2. Retirement plan claims occur less frequently, but complications and related exposures exist nevertheless. Changes in the type of plans instituted by the firm will always subject it to exposure, as the dollar amount of the pension benefit may change. Plan loans, plan termination and the resulting income tax consequences need to be analyzed. The nuances of the Employee Retirement Income Security Act need to be analyzed and applied properly. Also, the samedesk rule needs to be examined to determine whether the responsibilities of the staff prior to and after a merger or sale are effectively the same. The same-desk rule will have the effect of treating the employees that have joined the new firm as not being considered to have a separation of service and, consequently, no distribution of pension account balances. Internal Revenue Service Ruling 2000-27 provides guidance regarding the same-desk rule.
With Baby Boomers retiring at unprecedented levels, as well as the dramatic increase in accounting firm mergers and sales, professional liability and employment practice liability exposures are sure to increase. Careful attention to best practices and a review of the related professional standards will help keep these exposures to a minimum.

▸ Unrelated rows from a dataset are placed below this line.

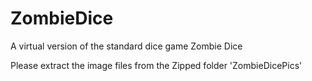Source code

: # ZombieDice
A virtual version of the standard dice game Zombie Dice

Please extract the image files from the Zipped folder 'ZombieDicePics'
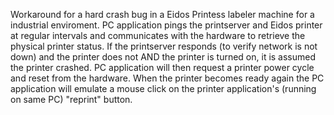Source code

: Workaround for a hard crash bug in a Eidos Printess labeler machine for a industrial enviroment. 
PC application pings the printserver and Eidos printer at regular intervals and communicates with the hardware to retrieve the physical printer status.
If the printserver responds (to verify network is not down) and the printer does not AND the printer is turned on, it is assumed the printer crashed.
PC application will then request a printer power cycle and reset from the hardware. When the printer becomes ready again the PC application will 
emulate a mouse click on the printer application's (running on same PC) "reprint" button.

For the above reasons and beyond, there are several things you can do to help mitigate your risk:
– Choose a successor firm that will not have to implement changes that place your firm at risk for client and staff loss and liability reasons.
– Make sure that the mergee/seller maintains its tail policy and the successor firm is covered.
– Add proper hold-harmless and indemnification clauses into your agreement that protect both parties.